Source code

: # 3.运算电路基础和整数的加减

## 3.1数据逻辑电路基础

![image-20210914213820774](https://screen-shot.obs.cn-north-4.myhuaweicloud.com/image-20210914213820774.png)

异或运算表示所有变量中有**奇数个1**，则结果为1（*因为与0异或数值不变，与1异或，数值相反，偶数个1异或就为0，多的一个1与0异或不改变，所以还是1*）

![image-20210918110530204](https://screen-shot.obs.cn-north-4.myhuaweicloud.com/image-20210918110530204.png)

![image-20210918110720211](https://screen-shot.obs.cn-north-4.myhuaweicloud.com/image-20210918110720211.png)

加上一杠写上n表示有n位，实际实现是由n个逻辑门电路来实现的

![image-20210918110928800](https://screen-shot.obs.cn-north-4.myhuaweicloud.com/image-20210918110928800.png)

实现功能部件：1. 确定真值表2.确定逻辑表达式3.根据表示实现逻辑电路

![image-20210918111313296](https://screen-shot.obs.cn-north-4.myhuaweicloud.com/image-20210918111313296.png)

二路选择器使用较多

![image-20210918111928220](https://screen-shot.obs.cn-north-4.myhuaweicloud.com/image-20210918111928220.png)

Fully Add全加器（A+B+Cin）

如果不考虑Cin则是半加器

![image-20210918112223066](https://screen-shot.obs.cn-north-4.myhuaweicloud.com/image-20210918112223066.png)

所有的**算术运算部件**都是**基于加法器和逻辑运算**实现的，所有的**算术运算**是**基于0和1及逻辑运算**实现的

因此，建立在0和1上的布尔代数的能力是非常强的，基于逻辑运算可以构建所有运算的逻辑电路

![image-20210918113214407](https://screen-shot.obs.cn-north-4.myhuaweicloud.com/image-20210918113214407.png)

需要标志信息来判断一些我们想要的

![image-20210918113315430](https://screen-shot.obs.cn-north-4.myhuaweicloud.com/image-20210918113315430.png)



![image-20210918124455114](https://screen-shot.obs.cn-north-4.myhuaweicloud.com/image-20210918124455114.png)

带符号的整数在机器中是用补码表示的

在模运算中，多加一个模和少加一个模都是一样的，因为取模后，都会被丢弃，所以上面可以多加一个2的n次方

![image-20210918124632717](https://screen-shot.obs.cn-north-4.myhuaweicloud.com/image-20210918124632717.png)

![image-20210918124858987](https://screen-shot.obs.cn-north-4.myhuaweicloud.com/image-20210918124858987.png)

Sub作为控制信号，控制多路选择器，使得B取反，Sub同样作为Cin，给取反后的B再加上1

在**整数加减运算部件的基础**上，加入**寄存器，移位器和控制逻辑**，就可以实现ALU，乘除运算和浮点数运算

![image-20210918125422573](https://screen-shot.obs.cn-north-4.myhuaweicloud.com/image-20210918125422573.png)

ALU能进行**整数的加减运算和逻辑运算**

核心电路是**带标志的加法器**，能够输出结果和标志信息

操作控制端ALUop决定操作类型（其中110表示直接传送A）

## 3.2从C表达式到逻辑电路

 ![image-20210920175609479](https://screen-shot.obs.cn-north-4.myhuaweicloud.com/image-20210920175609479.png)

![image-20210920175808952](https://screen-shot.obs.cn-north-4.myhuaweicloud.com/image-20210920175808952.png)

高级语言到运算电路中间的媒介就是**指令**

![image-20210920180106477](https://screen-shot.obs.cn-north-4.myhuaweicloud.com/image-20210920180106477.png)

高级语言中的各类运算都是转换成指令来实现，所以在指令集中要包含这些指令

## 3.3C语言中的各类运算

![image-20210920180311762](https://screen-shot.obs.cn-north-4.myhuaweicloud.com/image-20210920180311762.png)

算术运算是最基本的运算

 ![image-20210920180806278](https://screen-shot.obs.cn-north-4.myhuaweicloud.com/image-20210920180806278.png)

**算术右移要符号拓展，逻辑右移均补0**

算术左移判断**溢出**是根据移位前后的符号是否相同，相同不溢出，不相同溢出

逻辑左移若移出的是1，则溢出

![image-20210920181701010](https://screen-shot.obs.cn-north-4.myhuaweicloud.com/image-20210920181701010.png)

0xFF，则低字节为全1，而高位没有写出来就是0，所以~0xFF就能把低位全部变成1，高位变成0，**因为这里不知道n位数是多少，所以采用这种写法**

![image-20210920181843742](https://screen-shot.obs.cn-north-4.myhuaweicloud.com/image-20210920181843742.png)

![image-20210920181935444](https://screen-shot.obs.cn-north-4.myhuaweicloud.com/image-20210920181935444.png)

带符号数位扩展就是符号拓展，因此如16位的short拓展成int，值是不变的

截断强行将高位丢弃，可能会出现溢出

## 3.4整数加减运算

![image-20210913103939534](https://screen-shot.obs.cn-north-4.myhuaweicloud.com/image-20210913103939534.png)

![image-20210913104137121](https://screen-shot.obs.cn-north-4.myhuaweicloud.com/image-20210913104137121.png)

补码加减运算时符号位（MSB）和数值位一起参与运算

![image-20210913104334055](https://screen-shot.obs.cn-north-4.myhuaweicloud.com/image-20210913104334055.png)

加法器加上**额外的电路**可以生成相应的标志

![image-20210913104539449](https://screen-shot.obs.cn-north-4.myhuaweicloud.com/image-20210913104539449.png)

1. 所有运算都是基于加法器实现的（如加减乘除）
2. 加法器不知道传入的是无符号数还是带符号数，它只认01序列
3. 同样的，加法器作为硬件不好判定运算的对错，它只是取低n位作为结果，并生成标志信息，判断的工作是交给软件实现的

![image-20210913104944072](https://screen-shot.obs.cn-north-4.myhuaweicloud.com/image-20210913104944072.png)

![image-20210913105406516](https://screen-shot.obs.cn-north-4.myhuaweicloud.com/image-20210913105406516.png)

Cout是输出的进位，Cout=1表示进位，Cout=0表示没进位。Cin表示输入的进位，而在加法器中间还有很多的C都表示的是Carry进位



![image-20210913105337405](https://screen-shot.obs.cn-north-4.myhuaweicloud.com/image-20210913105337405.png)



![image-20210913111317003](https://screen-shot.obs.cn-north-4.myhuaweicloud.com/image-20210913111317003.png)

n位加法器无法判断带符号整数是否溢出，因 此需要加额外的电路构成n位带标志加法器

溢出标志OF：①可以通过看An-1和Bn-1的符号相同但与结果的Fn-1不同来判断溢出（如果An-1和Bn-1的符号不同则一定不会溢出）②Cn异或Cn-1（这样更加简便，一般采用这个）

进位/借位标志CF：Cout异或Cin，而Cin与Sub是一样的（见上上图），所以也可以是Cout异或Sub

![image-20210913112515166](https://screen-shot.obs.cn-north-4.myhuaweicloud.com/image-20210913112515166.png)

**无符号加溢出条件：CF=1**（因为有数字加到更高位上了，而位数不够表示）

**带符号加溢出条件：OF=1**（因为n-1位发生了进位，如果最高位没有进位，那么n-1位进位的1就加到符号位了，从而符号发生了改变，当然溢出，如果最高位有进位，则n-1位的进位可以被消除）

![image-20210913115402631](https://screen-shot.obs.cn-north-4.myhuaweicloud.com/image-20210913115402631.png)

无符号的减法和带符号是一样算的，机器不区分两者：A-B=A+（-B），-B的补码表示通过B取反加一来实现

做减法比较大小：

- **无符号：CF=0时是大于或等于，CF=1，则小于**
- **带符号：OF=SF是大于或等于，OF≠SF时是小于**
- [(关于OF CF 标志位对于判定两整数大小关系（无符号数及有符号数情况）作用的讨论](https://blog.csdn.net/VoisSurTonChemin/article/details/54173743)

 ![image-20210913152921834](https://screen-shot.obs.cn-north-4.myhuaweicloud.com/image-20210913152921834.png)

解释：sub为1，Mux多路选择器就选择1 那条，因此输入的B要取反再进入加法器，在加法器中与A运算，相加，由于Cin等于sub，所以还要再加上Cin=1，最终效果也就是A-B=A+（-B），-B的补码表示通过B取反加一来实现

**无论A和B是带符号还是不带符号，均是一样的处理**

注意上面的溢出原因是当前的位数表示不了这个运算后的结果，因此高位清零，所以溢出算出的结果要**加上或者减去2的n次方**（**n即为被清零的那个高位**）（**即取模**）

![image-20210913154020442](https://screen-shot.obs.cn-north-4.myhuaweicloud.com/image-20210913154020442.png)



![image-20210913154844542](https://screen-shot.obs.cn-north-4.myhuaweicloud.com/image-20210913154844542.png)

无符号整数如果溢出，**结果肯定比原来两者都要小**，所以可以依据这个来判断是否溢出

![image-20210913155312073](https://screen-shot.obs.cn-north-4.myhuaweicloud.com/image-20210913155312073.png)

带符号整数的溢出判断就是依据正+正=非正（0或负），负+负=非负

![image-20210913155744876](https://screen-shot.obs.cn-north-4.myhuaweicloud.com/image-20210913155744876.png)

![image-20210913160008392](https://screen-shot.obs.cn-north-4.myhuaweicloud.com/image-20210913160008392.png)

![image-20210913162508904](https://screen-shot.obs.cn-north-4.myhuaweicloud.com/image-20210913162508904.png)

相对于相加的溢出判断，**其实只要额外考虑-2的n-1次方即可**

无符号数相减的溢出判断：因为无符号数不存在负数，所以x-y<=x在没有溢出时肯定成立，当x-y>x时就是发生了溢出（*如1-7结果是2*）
□ □ □ □
■ **Assignment**: Give back exactly the lines above, from the line containing "1. 所有运算都是基于加法器实现的（如加减乘除）" through the line containing "- **带符号：OF=SF是大于或等于，OF≠SF时是小于**", with both end lines and nothing more.

■ **Exercise solution**:
1. 所有运算都是基于加法器实现的（如加减乘除）
2. 加法器不知道传入的是无符号数还是带符号数，它只认01序列
3. 同样的，加法器作为硬件不好判定运算的对错，它只是取低n位作为结果，并生成标志信息，判断的工作是交给软件实现的

![image-20210913104944072](https://screen-shot.obs.cn-north-4.myhuaweicloud.com/image-20210913104944072.png)

![image-20210913105406516](https://screen-shot.obs.cn-north-4.myhuaweicloud.com/image-20210913105406516.png)

Cout是输出的进位，Cout=1表示进位，Cout=0表示没进位。Cin表示输入的进位，而在加法器中间还有很多的C都表示的是Carry进位



![image-20210913105337405](https://screen-shot.obs.cn-north-4.myhuaweicloud.com/image-20210913105337405.png)



![image-20210913111317003](https://screen-shot.obs.cn-north-4.myhuaweicloud.com/image-20210913111317003.png)

n位加法器无法判断带符号整数是否溢出，因 此需要加额外的电路构成n位带标志加法器

溢出标志OF：①可以通过看An-1和Bn-1的符号相同但与结果的Fn-1不同来判断溢出（如果An-1和Bn-1的符号不同则一定不会溢出）②Cn异或Cn-1（这样更加简便，一般采用这个）

进位/借位标志CF：Cout异或Cin，而Cin与Sub是一样的（见上上图），所以也可以是Cout异或Sub

![image-20210913112515166](https://screen-shot.obs.cn-north-4.myhuaweicloud.com/image-20210913112515166.png)

**无符号加溢出条件：CF=1**（因为有数字加到更高位上了，而位数不够表示）

**带符号加溢出条件：OF=1**（因为n-1位发生了进位，如果最高位没有进位，那么n-1位进位的1就加到符号位了，从而符号发生了改变，当然溢出，如果最高位有进位，则n-1位的进位可以被消除）

![image-20210913115402631](https://screen-shot.obs.cn-north-4.myhuaweicloud.com/image-20210913115402631.png)

无符号的减法和带符号是一样算的，机器不区分两者：A-B=A+（-B），-B的补码表示通过B取反加一来实现

做减法比较大小：

- **无符号：CF=0时是大于或等于，CF=1，则小于**
- **带符号：OF=SF是大于或等于，OF≠SF时是小于**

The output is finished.